Dit laatste, kort gezegd het moment dat hij niet meer te goeder trouw is, wordt ook wel het peilmoment genoemd (hierna: het peilmoment). De schuldeiser is ten tijde van de overneming niet te goeder trouw indien de schuldeiser wist dat de schuldenaar in zodanige toestand verkeerde dat zijn faillissement dan wel surseance van betaling was te verwachten. Volgens partijen was Rabobank vanaf 18 maart 2015 niet meer te goeder trouw (zie punt 3.3. van dit vonnis).
Jurisprudentie over verrekening (in geval van een faillissement) en pandrecht
5.7.
Naast het zojuist geschetste wettelijk kader is van belang om ook de jurisprudentie in dit kader uiteen te zetten. De Hoge Raad heeft zich meerder keren uitgelaten over de positie van de bank/kredietverstrekker die een zekerheidsrecht heeft en die zich door middel van verrekening wenst te verhalen op de opbrengst.
5.8.
In het CLBN-arrest heeft de Hoge Raad geoordeeld dat de bank, ondanks de regels neergelegd in de leden 1 en 2 van artikel 54 Fw en de daarop gebaseerde rechtspraak, wel bevoegd is tot verrekening van haar vordering op de kredietnemer met schulden ontstaan door crediteringen als gevolg van betaling op vorderingen die aan die bank waren verpand,
ook indien de creditering plaatsvindt na het peilmoment indien de bank een pandrecht heeft op de vorderingen die giraal worden betaald. Daarbij was voor de Hoge Raad onder meer van belang dat een bankinstelling onder het vóór 1 januari 1992 geldende recht zich door verrekening kon verhalen op hetgeen zij ontving ter voldoening van een aan haar tot zekerheid gecedeerde vordering (HR 29 januari 1993, NJ 1994, 171). Het strookt volgens de Hoge Raad met de opzet van het stil pandrecht, die ertoe strekt het mogelijk te maken de onder het oude recht bestaande financieringspatronen te continueren, de bevoegdheid tot verrekening door een bankinstelling óók te aanvaarden ten aanzien van een door haar ontvangen betaling, strekkende tot voldoening van een aan haar stil verpande vordering.
5.9.
De rechtbank wijst ook nog op het arrest van de Hoge Raad van 23 april 1999 (ECLI:NL:HR:1999:ZC2940, NJ 2000/158 (Van Gorp q.q./Rabobank, ook wel Wollie-arrest genoemd)). Dat geval betrof de verkoop van verpande winkelinventaris aan een derde waarbij de koopsom in drie termijnen moest worden betaald.

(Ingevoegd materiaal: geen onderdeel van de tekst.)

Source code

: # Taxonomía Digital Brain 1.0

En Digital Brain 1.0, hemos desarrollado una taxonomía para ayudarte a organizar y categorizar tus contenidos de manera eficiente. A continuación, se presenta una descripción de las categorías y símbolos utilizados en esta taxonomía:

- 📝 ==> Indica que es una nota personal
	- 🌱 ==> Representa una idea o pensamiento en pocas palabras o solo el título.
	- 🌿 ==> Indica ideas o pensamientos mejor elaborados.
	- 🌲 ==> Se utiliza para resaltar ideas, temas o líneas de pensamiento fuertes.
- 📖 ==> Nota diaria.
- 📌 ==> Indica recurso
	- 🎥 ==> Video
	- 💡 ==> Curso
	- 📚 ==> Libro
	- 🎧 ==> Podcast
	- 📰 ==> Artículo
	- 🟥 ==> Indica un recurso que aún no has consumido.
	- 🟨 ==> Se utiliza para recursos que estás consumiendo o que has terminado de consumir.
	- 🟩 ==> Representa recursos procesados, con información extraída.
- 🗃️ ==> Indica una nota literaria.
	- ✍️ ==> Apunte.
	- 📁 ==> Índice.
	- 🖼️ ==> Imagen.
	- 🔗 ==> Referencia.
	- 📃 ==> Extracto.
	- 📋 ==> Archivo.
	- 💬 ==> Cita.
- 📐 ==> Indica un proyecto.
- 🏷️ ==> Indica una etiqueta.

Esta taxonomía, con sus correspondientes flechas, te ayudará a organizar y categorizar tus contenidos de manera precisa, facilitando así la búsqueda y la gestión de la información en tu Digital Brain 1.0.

De bank, Rabobank, had toestemming gegeven om tot verkoop over te gaan. De koopsom werd, deels na faillissement gestort op een door de schuldenaar (Wollie) bij Rabobank aangehouden rekening en Rabobank beroept zich vervolgens op verrekening. Het komt tot een procedure. De rechtbank en het hof passen het CLBN-arrest (analoog) toe op deze casus en komen tot het oordeel dat Rabobank zich door verrekening mocht verhalen op de koopsom ondanks het faillissement. De Hoge Raad oordeelt anders:
“Een pandrecht dat op roerende zaken is gevestigd zonder dat deze in de macht van de pandhouder zijn gebracht, zoals het in het onderhavige geval op de inventaris van Wollie (rechtbank: de schuldenaar) gevestigde pandrecht van de Bank (rechtbank: de Rabobank), komt niet van rechtswege te rusten op de vordering tot betaling van de koopprijs van die zaken indien deze met toestemming van de pandhouder aan een derde worden verkocht. De Bank heeft ook niet gesteld dat zij bij het geven van haar toestemming tot de verkoop van de inventaris een pandrecht op de vordering van Wollie op [A] (rechtbank: de koper van de inventaris) heeft doen vestigen. Het Hof heeft in zijn rov. 4.4.4 dan ook terecht de stelling van de Curator dat de Bank geen pandrecht op die vordering had, als juist aanvaard. Daarvan uitgaande, heeft het Hof echter ten onrechte geoordeeld dat de Bank haar vordering op Wollie wil verrekenen met bedragen die zij op de rekening van Wollie ontvangt “met betrekking tot dat stil c.q. bezitloos pandrecht”. Niet valt in te zien op welke andere grond de Bank met voorrang boven andere schuldeisers recht zou kunnen doen gelden op de door [A] betaalde bedragen. Nu de door [A] gedane betalingen ook niet hun oorzaak vinden in de vóór de faillietverklaring van Wollie tussen de Bank en Wollie gesloten overeenkomst, staat het bepaalde in art. 53 lid 1 Fw in de weg aan verrekening als door de Bank toegepast. Voor een uitzondering – als aanvaard in voormeld arrest van 17 februari 1995 op de in dat arrest uiteengezette gronden – op de regel dat een bank zich ter zake van een op de rekening van haar cliënt gedane girale betaling niet op verrekening kan beroepen indien deze betaling is ontvangen nadat de cliënt in staat van faillissement is verklaard, is in een geval als het onderhavige geen plaats.”
5.10.
Wat de rechtbank betreft volgt uit dit arrest het volgende:
  • Indien stil verpande winkelinventaris met toestemming van de pandhouder wordt verkocht, vervalt het pandrecht;
  • Het pandrecht komt niet van rechtswege te rusten op de vordering tot betaling van de koopsom;
  • Als de koopsom op een bankrekening aangehouden bij de pandhouder wordt gestort, wordt het beroep van de bank op verrekening getoetst aan de artikelen 53 en 54 Fw;
  • De uitzondering op artikel 54 Fw zoals overwogen in het CLBN-arrest is in dit soort gevallen niet van toepassing.
5.11.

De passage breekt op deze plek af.